*** Opening of Supplied material ***
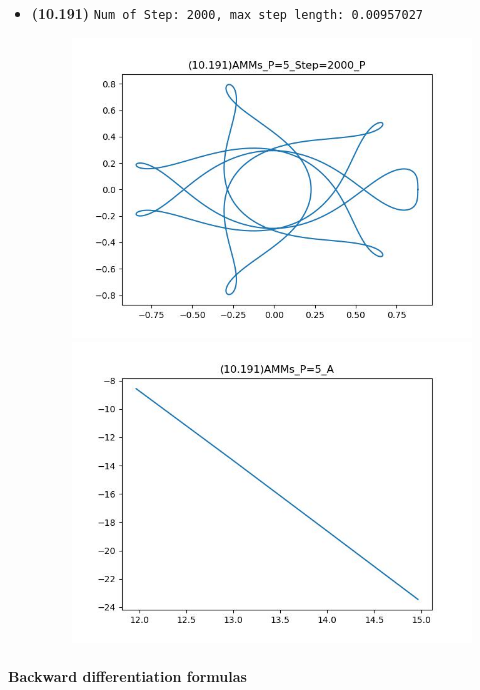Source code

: \documentclass{article}
\begin{document}
\begin{enumerate}
\begin{itemize}
\begin{figure}[h]
        \end{figure}
        \item \textbf{(10.191)} \verb|Num of Step: 2000, max step length: 0.00957027|
        \begin{figure}[h]
            \centering
            \includegraphics[width = 0.45\linewidth]{(10.191)AMMs_P=5_Step=2000_P.jpg}
            \includegraphics[width = 0.45\linewidth]{(10.191)AMMs_P=5_A.jpg}
        \end{figure}
    \end{itemize}
\end{enumerate}

\newpage

\paragraph{Backward differentiation formulas}
\end{document}
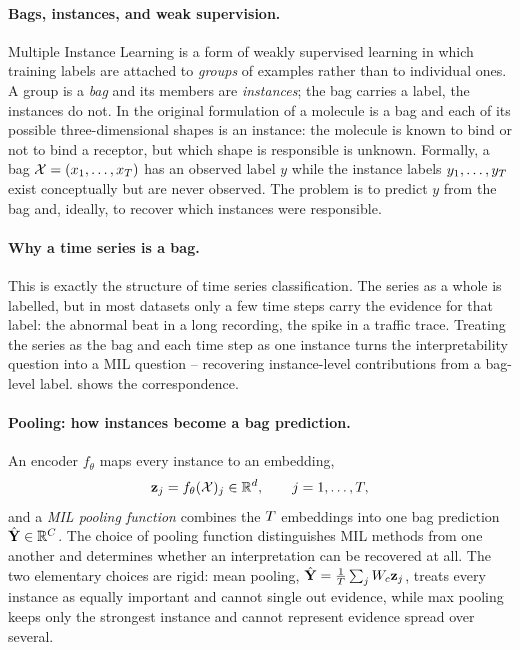 \paragraph{Bags, instances, and weak supervision.}
Multiple Instance Learning \citep{dietterich1997mil} is a form of weakly supervised learning in
which training labels are attached to \emph{groups} of examples rather than to individual ones. A
group is a \emph{bag} and its members are \emph{instances}; the bag carries a label, the instances do
not. In the original formulation of \citet{dietterich1997mil} a molecule is a bag and each of its
possible three-dimensional shapes is an instance: the molecule is known to bind or not to bind a
receptor, but which shape is responsible is unknown. Formally, a bag
$\bag = (\inst_1, \dots, \inst_{\nsteps})$ has an observed label $y$ while the instance labels
$y_1, \dots, y_{\nsteps}$ exist conceptually but are never observed. The problem is to predict $y$
from the bag and, ideally, to recover which instances were responsible.

\paragraph{Why a time series is a bag.}
This is exactly the structure of time series classification. The series as a whole is labelled, but
in most datasets only a few time steps carry the evidence for that label: the abnormal beat in a long
recording, the spike in a traffic trace. Treating the series as the bag and each time step as one
instance turns the interpretability question into a MIL question -- recovering instance-level
contributions from a bag-level label.  shows the correspondence.

\paragraph{Pooling: how instances become a bag prediction.}
An encoder $f_\theta$ maps every instance to an embedding,
\begin{equation}
  \emb_j = f_\theta(\bag)_j \in \R^{\dmodel}, \qquad j = 1, \dots, \nsteps ,
  \label{eq:encoder_generic}
\end{equation}
and a \emph{MIL pooling function} combines the $\nsteps$ embeddings into one bag prediction
$\bagpred \in \R^{\nclz}$. The choice of pooling function distinguishes MIL methods from one another
and determines whether an interpretation can be recovered at all. The two elementary choices are
rigid: mean pooling, $\bagpred = \frac{1}{\nsteps}\sum_j W_c\emb_j$, treats every instance as equally
important and cannot single out evidence, while max pooling keeps only the strongest instance and
cannot represent evidence spread over several.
*** Close of Supplied material ***
[Your goal]: The data is to be restated word for word, with any pictures set aside.

[Response]:
Source code

: \documentclass{article}
\begin{document}
\begin{enumerate}
\begin{itemize}
\begin{figure}[h]
        \end{figure}
        \item \textbf{(10.191)} \verb|Num of Step: 2000, max step length: 0.00957027|
        \begin{figure}[h]
            \centering
            \includegraphics[width = 0.45\linewidth]{(10.191)AMMs_P=5_Step=2000_P.jpg}
            \includegraphics[width = 0.45\linewidth]{(10.191)AMMs_P=5_A.jpg}
        \end{figure}
    \end{itemize}
\end{enumerate}

\newpage

\paragraph{Backward differentiation formulas}
\end{document}
 \paragraph{Bags, instances, and weak supervision.}
Multiple Instance Learning \citep{dietterich1997mil} is a form of weakly supervised learning in
which training labels are attached to \emph{groups} of examples rather than to individual ones. A
group is a \emph{bag} and its members are \emph{instances}; the bag carries a label, the instances do
not. In the original formulation of \citet{dietterich1997mil} a molecule is a bag and each of its
possible three-dimensional shapes is an instance: the molecule is known to bind or not to bind a
receptor, but which shape is responsible is unknown. Formally, a bag
$\bag = (\inst_1, \dots, \inst_{\nsteps})$ has an observed label $y$ while the instance labels
$y_1, \dots, y_{\nsteps}$ exist conceptually but are never observed. The problem is to predict $y$
from the bag and, ideally, to recover which instances were responsible.

\paragraph{Why a time series is a bag.}
This is exactly the structure of time series classification. The series as a whole is labelled, but
in most datasets only a few time steps carry the evidence for that label: the abnormal beat in a long
recording, the spike in a traffic trace. Treating the series as the bag and each time step as one
instance turns the interpretability question into a MIL question -- recovering instance-level
contributions from a bag-level label.  shows the correspondence.

\paragraph{Pooling: how instances become a bag prediction.}
An encoder $f_\theta$ maps every instance to an embedding,
\begin{equation}
  \emb_j = f_\theta(\bag)_j \in \R^{\dmodel}, \qquad j = 1, \dots, \nsteps ,
  \label{eq:encoder_generic}
\end{equation}
and a \emph{MIL pooling function} combines the $\nsteps$ embeddings into one bag prediction
$\bagpred \in \R^{\nclz}$. The choice of pooling function distinguishes MIL methods from one another
and determines whether an interpretation can be recovered at all. The two elementary choices are
rigid: mean pooling, $\bagpred = \frac{1}{\nsteps}\sum_j W_c\emb_j$, treats every instance as equally
important and cannot single out evidence, while max pooling keeps only the strongest instance and
cannot represent evidence spread over several.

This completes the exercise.